Ahead of Burges Salmon’s training contract deadline next Friday, trainee solicitor Antonia Venning reveals her path to success
Aspiring solicitors across the country are busy tackling the trials and tribulations of training contract application forms as deadlines loom. Of the key legal skills and traits that firms’ graduate recruitment teams are rooting around for, commercial awareness remains high on the list.
Before Antonia Venning, a current trainee solicitor at Burges Salmon, was ultimately successful in becoming a trainee, she held a series of business development roles in law firms which, she believes, stood her in good stead for scooping her trainee post. Working in business development at Dentons and Slaughter and May meant she had real-life exposure to the need for law firms to keep their clients at the heart of everything they do.
Set on becoming a solicitor, after graduating with a law degree from the University of Portsmouth, Venning returned home to join Chubb Bulleid Solicitors, a high street practice in Somerset, as an assistant in their real estate team. The role provided a speedy introduction into the world of work, and the law grad’s days were occupied with a mix of legal researching, contract drafting and even office drudgery — including doing the odd tea-round.
Despite being at the bottom of that chain, Venning recalls keeping an enthusiastic, can-do attitude. “You never know where things will lead, so you have to give any task, no matter how small, a really good go — even if it is making cups of tea,” she notes. And, as it turned out, the six months’ experience Venning gained on the high street would come in handy later on.
Although on track to join the legal practice, Venning was keen to move on, with London offering a range of opportunities that she did not feel she could find as easily in Somerset.
She was successful in applying for a business development role in Dentons’ London office. Already, her experience at Chubb Bulleid had paid off: “Chubb Bullied is a local practice, but the nuts and bolts are the same as at any law firm, no matter the size,” she remarks. Also coming into play during her interview was her experience handling typical workplace challenges. Having already encountered a few “prickly characters”, for example, Venning was able to carry this social skill over to her larger law firm employers. It was “all part of the experience”.

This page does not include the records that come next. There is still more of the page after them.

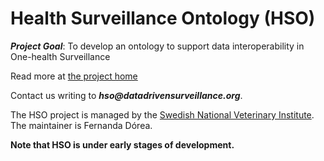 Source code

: # Health Surveillance Ontology (HSO)

**_Project Goal_**: To develop an ontology to support data interoperability in One-health Surveillance

Read more at [the project home](http://datadrivensurveillance.org/ontology/)

Contact us writing to **_hso@datadrivensurveillance.org_**. 

The HSO project is managed by the [Swedish National Veterinary Institute](http://www.sva.se). The maintainer is Fernanda Dórea.

**Note that HSO is under early stages of development.**
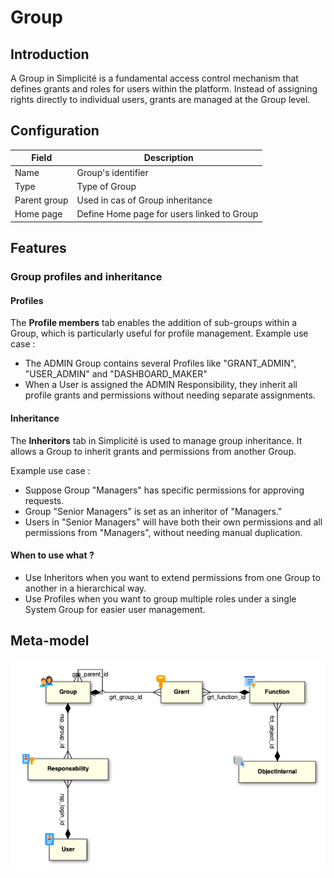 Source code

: # Group

## Introduction 

A Group in Simplicité is a fundamental access control mechanism that defines grants and roles for users within the platform. Instead of assigning rights directly to individual users, grants are managed at the Group level.

## Configuration

| Field | Description |
| ----- | ----------- |
| Name | Group's identifier |
| Type | Type of Group <!--Needs detailed documentation-->|
| Parent group | Used in cas of Group inheritance |
| Home page | Define Home page for users linked to Group |

## Features 

### Group profiles and inheritance

#### Profiles

The **Profile members** tab enables the addition of sub-groups within a Group, which is particularly useful for profile management. 
Example use case :
- The ADMIN Group contains several Profiles like "GRANT_ADMIN", "USER_ADMIN" and "DASHBOARD_MAKER"
- When a User is assigned the ADMIN Responsibility, they inherit all profile grants and permissions without needing separate assignments.

#### Inheritance

The **Inheritors** tab in Simplicité is used to manage group inheritance. It allows a Group to inherit grants and permissions from another Group. 

Example use case :
- Suppose Group "Managers" has specific permissions for approving requests.
- Group "Senior Managers" is set as an inheritor of "Managers."
- Users in "Senior Managers" will have both their own permissions and all permissions from "Managers", without needing manual duplication. 

#### When to use what ?

- Use Inheritors when you want to extend permissions from one Group to another in a hierarchical way.
- Use Profiles when you want to group multiple roles under a single System Group for easier user management.

## Meta-model

![](img/groups/meta-model.png)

At Dentons, Venning’s position meant working not only with the firm’s real estate team but also the energy, transport and infrastructure team. “It was a broad role and I loved how varied it was. There was scope to get involved with a range of projects and initiatives, and this could change on a daily basis,” she says. For example, a partner would advance a new idea of building relationships with clients and it would be Venning’s responsibility to help to put this into action — all within budget. Following nearly two years at Dentons, Venning moved to Slaughter and May, where she joined the firms’ international relations team, helping to develop connections with international firms and the Best Friends group — the magic circle oufit’s way of providing a cross-border legal network to its clients.
Although making headway in a career in business development, Venning yearned for a “fresh, new challenge”. Having seen the work of lawyers on the regular, she felt it was time to focus back on becoming a solicitor. It was at this point Venning applied to Burges Salmon, an “equivalent firm” that she often found on the other side of highly complex legal matters dealt with by City firms.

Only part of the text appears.